◆ **WHAT YOU ARE ASKED TO DO**: Transcribe verbatim every line from the line containing "- **Update Plan**" to the end of the entries, including both endpoints. Output nothing beyond those lines.

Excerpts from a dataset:
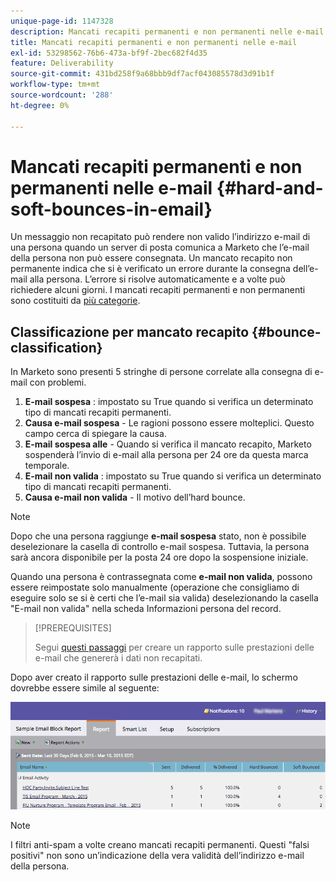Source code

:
 ```yaml
---
unique-page-id: 1147328
description: Mancati recapiti permanenti e non permanenti nelle e-mail - Documentazione di Marketo - Documentazione di prodotto
title: Mancati recapiti permanenti e non permanenti nelle e-mail
exl-id: 53298562-76b6-473a-bf9f-2bec682f4d35
feature: Deliverability
source-git-commit: 431bd258f9a68bbb9df7acf043085578d3d91b1f
workflow-type: tm+mt
source-wordcount: '288'
ht-degree: 0%

---
```


# Mancati recapiti permanenti e non permanenti nelle e-mail {#hard-and-soft-bounces-in-email}

Un messaggio non recapitato può rendere non valido l’indirizzo e-mail di una persona quando un server di posta comunica a Marketo che l’e-mail della persona non può essere consegnata. Un mancato recapito non permanente indica che si è verificato un errore durante la consegna dell’e-mail alla persona. L’errore si risolve automaticamente e a volte può richiedere alcuni giorni. I mancati recapiti permanenti e non permanenti sono costituiti da [più categorie](https://nation.marketo.com/t5/Knowledgebase/Maintaining-a-Directory-of-Leads-Bouncing-Emails/ta-p/300838).

## Classificazione per mancato recapito {#bounce-classification}

In Marketo sono presenti 5 stringhe di persone correlate alla consegna di e-mail con problemi.

1. **E-mail sospesa** : impostato su True quando si verifica un determinato tipo di mancati recapiti permanenti.
1. **Causa e-mail sospesa** - Le ragioni possono essere molteplici. Questo campo cerca di spiegare la causa.
1. **E-mail sospesa alle** - Quando si verifica il mancato recapito, Marketo sospenderà l’invio di e-mail alla persona per 24 ore da questa marca temporale.
1. **E-mail non valida** : impostato su True quando si verifica un determinato tipo di mancati recapiti permanenti.
1. **Causa e-mail non valida** - Il motivo dell’hard bounce.

>[!NOTE]
>
>Dopo che una persona raggiunge **e-mail sospesa** stato, non è possibile deselezionare la casella di controllo e-mail sospesa. Tuttavia, la persona sarà ancora disponibile per la posta 24 ore dopo la sospensione iniziale.
>
>Quando una persona è contrassegnata come **e-mail non valida**, possono essere reimpostate solo manualmente (operazione che consigliamo di eseguire solo se si è certi che l’e-mail sia valida) deselezionando la casella &quot;E-mail non valida&quot; nella scheda Informazioni persona del record.

>[!PREREQUISITES]
>
>Segui [questi passaggi](/help/marketo/product-docs/email-marketing/email-programs/email-program-data/email-performance-report.md) per creare un rapporto sulle prestazioni delle e-mail che genererà i dati non recapitati.

Dopo aver creato il rapporto sulle prestazioni delle e-mail, lo schermo dovrebbe essere simile al seguente:

![](assets/soft-hard-bounce.png)

>[!NOTE]
>
>I filtri anti-spam a volte creano mancati recapiti permanenti. Questi &quot;falsi positivi&quot; non sono un’indicazione della vera validità dell’indirizzo e-mail della persona.
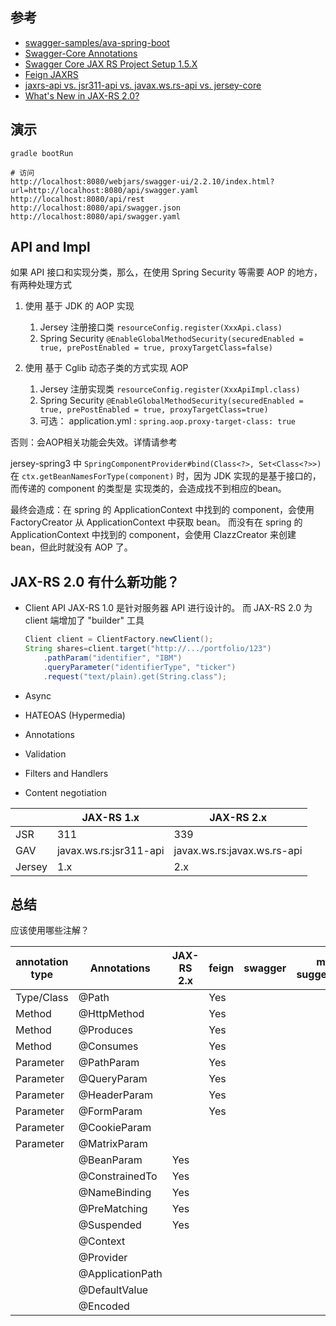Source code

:  
 
## 参考

* [swagger-samples/ava-spring-boot](https://github.com/swagger-api/swagger-samples/tree/master/java/java-spring-boot)
* [Swagger-Core Annotations](https://github.com/swagger-api/swagger-core/wiki/Annotations-1.5.X)
* [Swagger Core JAX RS Project Setup 1.5.X](https://github.com/swagger-api/swagger-core/wiki/Swagger-Core-JAX-RS-Project-Setup-1.5.X)
* [Feign JAXRS](https://github.com/OpenFeign/feign/tree/master/jaxrs)
* [jaxrs-api vs. jsr311-api vs. javax.ws.rs-api vs. jersey-core](https://stackoverflow.com/questions/32106428/jaxrs-api-vs-jsr311-api-vs-javax-ws-rs-api-vs-jersey-core)
* [What's New in JAX-RS 2.0?](https://www.infoq.com/news/2013/06/Whats-New-in-JAX-RS-2.0)

## 演示

``` 
gradle bootRun

# 访问 
http://localhost:8080/webjars/swagger-ui/2.2.10/index.html?url=http://localhost:8080/api/swagger.yaml
http://localhost:8080/api/rest
http://localhost:8080/api/swagger.json
http://localhost:8080/api/swagger.yaml
```


## API and Impl

如果 API 接口和实现分类，那么，在使用 Spring Security 等需要 AOP 的地方，有两种处理方式

1. 使用 基于 JDK 的 AOP 实现

    1. Jersey 注册接口类 `resourceConfig.register(XxxApi.class)`
    1. Spring Security `@EnableGlobalMethodSecurity(securedEnabled = true, prePostEnabled = true, proxyTargetClass=false)`

2. 使用 基于 Cglib 动态子类的方式实现 AOP

    1. Jersey 注册实现类 `resourceConfig.register(XxxApiImpl.class)`
    1. Spring Security `@EnableGlobalMethodSecurity(securedEnabled = true, prePostEnabled = true, proxyTargetClass=true)`
    1. 可选： application.yml : `spring.aop.proxy-target-class: true`
    
否则：会AOP相关功能会失效。详情请参考

jersey-spring3 中 `SpringComponentProvider#bind(Class<?>, Set<Class<?>>)` 
在 `ctx.getBeanNamesForType(component)` 时，因为 JDK 实现的是基于接口的，而传递的 component 的类型是
实现类的，会造成找不到相应的bean。

最终会造成：在 spring 的 ApplicationContext 中找到的 component，会使用 FactoryCreator 从 ApplicationContext 中获取 bean。
而没有在 spring 的 ApplicationContext 中找到的 component，会使用 ClazzCreator 来创建 bean，但此时就没有 AOP 了。





## JAX-RS 2.0 有什么新功能？


* Client API
    JAX-RS 1.0 是针对服务器 API 进行设计的。
    而 JAX-RS 2.0 为 client 端增加了 "builder" 工具

    ```java
    Client client = ClientFactory.newClient();
    String shares=client.target("http://.../portfolio/123")
        .pathParam("identifier", "IBM")
        .queryParameter("identifierType", "ticker")
        .request("text/plain).get(String.class");
    ```

* Async
* HATEOAS (Hypermedia)
* Annotations
* Validation
* Filters and Handlers
* Content negotiation



|       |JAX-RS 1.x             |JAX-RS 2.x |
|-------|-----------------------|-----------|
|JSR    | 311                   |339        |
|GAV    | javax.ws.rs:jsr311-api|javax.ws.rs:javax.ws.rs-api    |
|Jersey | 1.x                   | 2.x |


## 总结

应该使用哪些注解？

|annotation type|Annotations        |JAX-RS 2.x |feign  |swagger    |my suggestion|
|---------------|-------------------|-----------|-------|-----------|-------------|
|Type/Class     |@Path              |           |Yes    |           |             |
|Method         |@HttpMethod        |           |Yes    |           |             |
|Method         |@Produces          |           |Yes    |           |             |
|Method         |@Consumes          |           |Yes    |           |             |
|Parameter      |@PathParam         |           |Yes    |           |             |
|Parameter      |@QueryParam        |           |Yes    |           |             |
|Parameter      |@HeaderParam       |           |Yes    |           |             |
|Parameter      |@FormParam         |           |Yes    |           |             |
|Parameter      |@CookieParam       |           |       |           |             |
|Parameter      |@MatrixParam       |           |       |           |             |
|               |@BeanParam         |Yes        |       |           |             |
|               |@ConstrainedTo     |Yes        |       |           |             |
|               |@NameBinding       |Yes        |       |           |             |
|               |@PreMatching       |Yes        |       |           |             |
|               |@Suspended         |Yes        |       |           |             |
|               |@Context           |           |       |           |             |
|               |@Provider          |           |       |           |             |
|               |@ApplicationPath   |           |       |           |             |
|               |@DefaultValue      |           |       |           |             |
|               |@Encoded           |           |       |           |             |





 


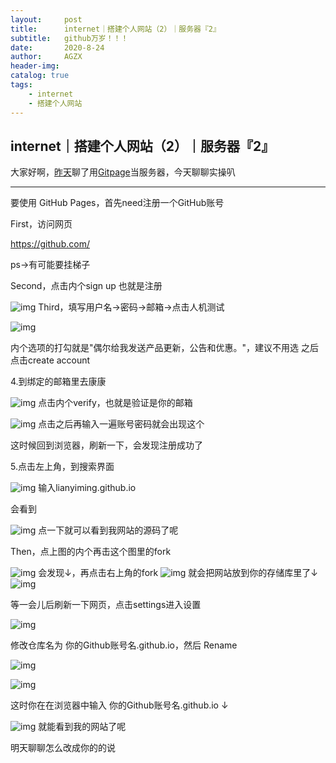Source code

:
 ```yaml
---
layout:     post
title:      internet｜搭建个人网站（2）｜服务器『2』
subtitle:   github万岁！！！
date:       2020-8-24
author:     AGZX
header-img: 
catalog: true
tags:
    - internet
    - 搭建个人网站
---
```


## internet｜搭建个人网站（2）｜服务器『2』


大家好啊，[昨天](https://mp.weixin.qq.com/s?__biz=MzI4Nzc2MzA3OQ==&mid=2247484846&idx=1&sn=70aedfb1a08418b2de11a390726b0e5f&scene=21#wechat_redirect)聊了用[Gitpage](https://mp.weixin.qq.com/s?__biz=MzI4Nzc2MzA3OQ==&mid=2247484846&idx=2&sn=81738c20469085c2c6c6225b4682d461&scene=21#wechat_redirect)当服务器，今天聊聊实操叭

------

要使用 GitHub Pages，首先need注册一个GitHub账号

First，访问网页

https://github.com/

ps→有可能要挂梯子

Second，点击内个sign up 也就是注册

![img](https://mmbiz.qpic.cn/mmbiz_jpg/tMsLbdfwxoPpn7cvJnib22DYIeLRaQHY6nH7ibZuAkFUXMZkiaXpWOzz1pRtib1viciahMrCGxHpHZJOIicRTEzj8VXfw/640?wx_fmt=jpeg&tp=webp&wxfrom=5&wx_lazy=1&wx_co=1)
Third，填写用户名→密码→邮箱→点击人机测试

![img](https://mmbiz.qpic.cn/mmbiz_jpg/tMsLbdfwxoPpn7cvJnib22DYIeLRaQHY64yfzoPjdjRUCaFVy4SMu08LjibFPwWVhEIoBHAxggflIEsiao6CX4kDA/640?wx_fmt=jpeg&tp=webp&wxfrom=5&wx_lazy=1&wx_co=1)

内个选项的打勾就是"偶尔给我发送产品更新，公告和优惠。"，建议不用选
之后点击create account

4.到绑定的邮箱里去康康

![img](https://mmbiz.qpic.cn/mmbiz_jpg/tMsLbdfwxoPpn7cvJnib22DYIeLRaQHY6bckoUNNvBKRoIIHiaUGg0by69h1Ukd1W1nXPInibTHTJbVuCCZ1tXGibw/640?wx_fmt=jpeg&tp=webp&wxfrom=5&wx_lazy=1&wx_co=1)
点击内个verify，也就是验证是你的邮箱

![img](https://mmbiz.qpic.cn/mmbiz_jpg/tMsLbdfwxoPpn7cvJnib22DYIeLRaQHY6kqg0qJ3m5HAFguzEVFZfaUVEwg0QM0ic0LflcDZtFb9jdxBkYGPfqyQ/640?wx_fmt=jpeg&tp=webp&wxfrom=5&wx_lazy=1&wx_co=1)
点击之后再输入一遍账号密码就会出现这个

这时候回到浏览器，刷新一下，会发现注册成功了

5.点击左上角，到搜索界面

![img](https://mmbiz.qpic.cn/mmbiz_jpg/tMsLbdfwxoPpn7cvJnib22DYIeLRaQHY6fobGHUDfDd3aPO9NafMFCwADk90j1fEKO1VicCBSh40EfPT5M4eKsoA/640?wx_fmt=jpeg&tp=webp&wxfrom=5&wx_lazy=1&wx_co=1)
输入lianyiming.github.io

会看到

![img](https://mmbiz.qpic.cn/mmbiz_jpg/tMsLbdfwxoPpn7cvJnib22DYIeLRaQHY6x1xzgtDf3glQ2TRw7IKWujROCdediaJJWVic1lG84ZhRJDQISSywRVOQ/640?wx_fmt=jpeg&tp=webp&wxfrom=5&wx_lazy=1&wx_co=1)
点一下就可以看到我网站的源码了呢

Then，点上图的内个再击这个图里的fork

![img](https://mmbiz.qpic.cn/mmbiz_jpg/tMsLbdfwxoPpn7cvJnib22DYIeLRaQHY6puZ4S1G2YnsX1SficibeMkpOTRaVn3KpHzaKafeRgicj3F9BtcY9fg7YQ/640?wx_fmt=jpeg&tp=webp&wxfrom=5&wx_lazy=1&wx_co=1)
会发现↓，再点击右上角的fork
![img](https://mmbiz.qpic.cn/mmbiz_jpg/tMsLbdfwxoPpn7cvJnib22DYIeLRaQHY6fF5oF9gyJ4LcGsqhy2usjibK7aEsoZZrkdEMHwCUrZOQBUEBd6BLOhA/640?wx_fmt=jpeg&tp=webp&wxfrom=5&wx_lazy=1&wx_co=1)
就会把网站放到你的存储库里了↓
![img](https://mmbiz.qpic.cn/mmbiz_jpg/tMsLbdfwxoPpn7cvJnib22DYIeLRaQHY65SM8pCeytwdicHMxgAYcxbiaY5Yy6cArphUUkCNLyngF59nsuDZWXv8g/640?wx_fmt=jpeg&tp=webp&wxfrom=5&wx_lazy=1&wx_co=1)



等一会儿后刷新一下网页，点击settings进入设置

![img](https://mmbiz.qpic.cn/mmbiz_jpg/tMsLbdfwxoPpn7cvJnib22DYIeLRaQHY6hhn9TI4YeZP7ljZbGjBpLcnnTQko6dMeZictunZQSTibBB2nelYmo8UA/640?wx_fmt=jpeg&tp=webp&wxfrom=5&wx_lazy=1&wx_co=1)

修改仓库名为 你的Github账号名.github.io，然后 Rename

![img](https://mmbiz.qpic.cn/mmbiz_jpg/tMsLbdfwxoPpn7cvJnib22DYIeLRaQHY6fF5oF9gyJ4LcGsqhy2usjibK7aEsoZZrkdEMHwCUrZOQBUEBd6BLOhA/640?wx_fmt=jpeg&tp=webp&wxfrom=5&wx_lazy=1&wx_co=1)

![img](https://mmbiz.qpic.cn/mmbiz_jpg/tMsLbdfwxoPpn7cvJnib22DYIeLRaQHY6AJlpNQuS35A9T2gKlzKHB62BGZQmq3b1aeaLJWbKlO630HOQMrZTPw/640?wx_fmt=jpeg&tp=webp&wxfrom=5&wx_lazy=1&wx_co=1)

这时你在在浏览器中输入 你的Github账号名.github.io ↓

![img](https://mmbiz.qpic.cn/mmbiz_jpg/tMsLbdfwxoPpn7cvJnib22DYIeLRaQHY60ZWIEucZupM30ZoQkWxIBlFGNwxqsWLRCsOODG9amQEiawexPIUlQFQ/640?wx_fmt=jpeg&tp=webp&wxfrom=5&wx_lazy=1&wx_co=1)
就能看到我的网站了呢

明天聊聊怎么改成你的的说


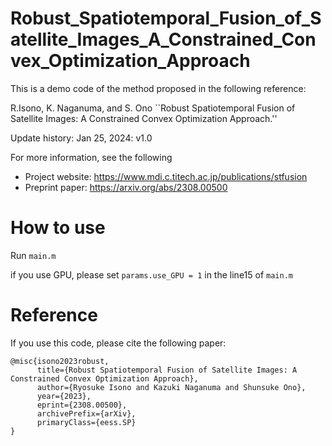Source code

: # Robust_Spatiotemporal_Fusion_of_Satellite_Images_A_Constrained_Convex_Optimization_Approach
This is a demo code of the method proposed in the following reference:

R.Isono, K. Naganuma, and S. Ono
``Robust Spatiotemporal Fusion of Satellite Images: A Constrained Convex Optimization Approach.''

Update history:
Jan 25, 2024: v1.0 

For more information, see the following

- Project website: https://www.mdi.c.titech.ac.jp/publications/stfusion
- Preprint paper: https://arxiv.org/abs/2308.00500

# How to use
Run ```main.m```

if you use GPU, please set ```params.use_GPU = 1``` in the line15 of ```main.m```

# Reference
If you use this code, please cite the following paper:

```
@misc{isono2023robust,
      title={Robust Spatiotemporal Fusion of Satellite Images: A Constrained Convex Optimization Approach}, 
      author={Ryosuke Isono and Kazuki Naganuma and Shunsuke Ono},
      year={2023},
      eprint={2308.00500},
      archivePrefix={arXiv},
      primaryClass={eess.SP}
}
```

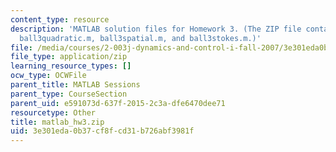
 ```yaml
---
content_type: resource
description: 'MATLAB solution files for Homework 3. (The ZIP file contains: ball3.m,
  ball3quadratic.m, ball3spatial.m, and ball3stokes.m.)'
file: /media/courses/2-003j-dynamics-and-control-i-fall-2007/3e301eda0b37cf8fcd31b726abf3981f_matlab_hw3.zip
file_type: application/zip
learning_resource_types: []
ocw_type: OCWFile
parent_title: MATLAB Sessions
parent_type: CourseSection
parent_uid: e591073d-637f-2015-2c3a-dfe6470dee71
resourcetype: Other
title: matlab_hw3.zip
uid: 3e301eda-0b37-cf8f-cd31-b726abf3981f
---
```

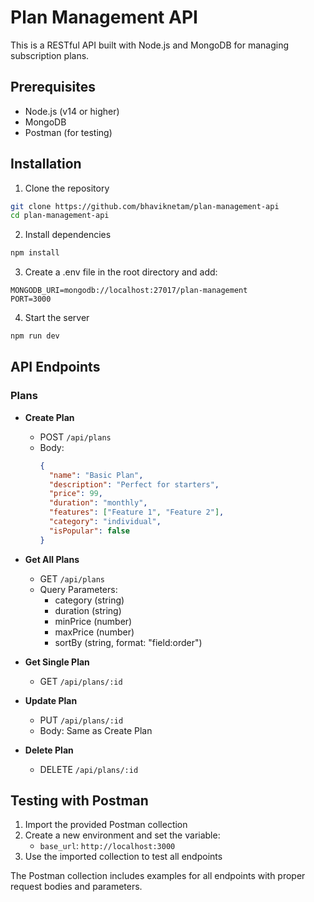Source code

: # Plan Management API

This is a RESTful API built with Node.js and MongoDB for managing subscription plans.

## Prerequisites

- Node.js (v14 or higher)
- MongoDB
- Postman (for testing)

## Installation

1. Clone the repository
```bash
git clone https://github.com/bhaviknetam/plan-management-api
cd plan-management-api
```

2. Install dependencies
```bash
npm install
```

3. Create a .env file in the root directory and add:
```
MONGODB_URI=mongodb://localhost:27017/plan-management
PORT=3000
```

4. Start the server
```bash
npm run dev
```

## API Endpoints

### Plans

- **Create Plan**
  - POST `/api/plans`
  - Body: 
    ```json
    {
      "name": "Basic Plan",
      "description": "Perfect for starters",
      "price": 99,
      "duration": "monthly",
      "features": ["Feature 1", "Feature 2"],
      "category": "individual",
      "isPopular": false
    }
    ```

- **Get All Plans**
  - GET `/api/plans`
  - Query Parameters:
    - category (string)
    - duration (string)
    - minPrice (number)
    - maxPrice (number)
    - sortBy (string, format: "field:order")

- **Get Single Plan**
  - GET `/api/plans/:id`

- **Update Plan**
  - PUT `/api/plans/:id`
  - Body: Same as Create Plan

- **Delete Plan**
  - DELETE `/api/plans/:id`

## Testing with Postman

1. Import the provided Postman collection
2. Create a new environment and set the variable:
   - `base_url`: `http://localhost:3000`
3. Use the imported collection to test all endpoints

The Postman collection includes examples for all endpoints with proper request bodies and parameters.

◆ **FINAL ANSWER**:
- **Update Plan**
  - PUT `/api/plans/:id`
  - Body: Same as Create Plan

- **Delete Plan**
  - DELETE `/api/plans/:id`

## Testing with Postman

1. Import the provided Postman collection
2. Create a new environment and set the variable:
   - `base_url`: `http://localhost:3000`
3. Use the imported collection to test all endpoints

The Postman collection includes examples for all endpoints with proper request bodies and parameters.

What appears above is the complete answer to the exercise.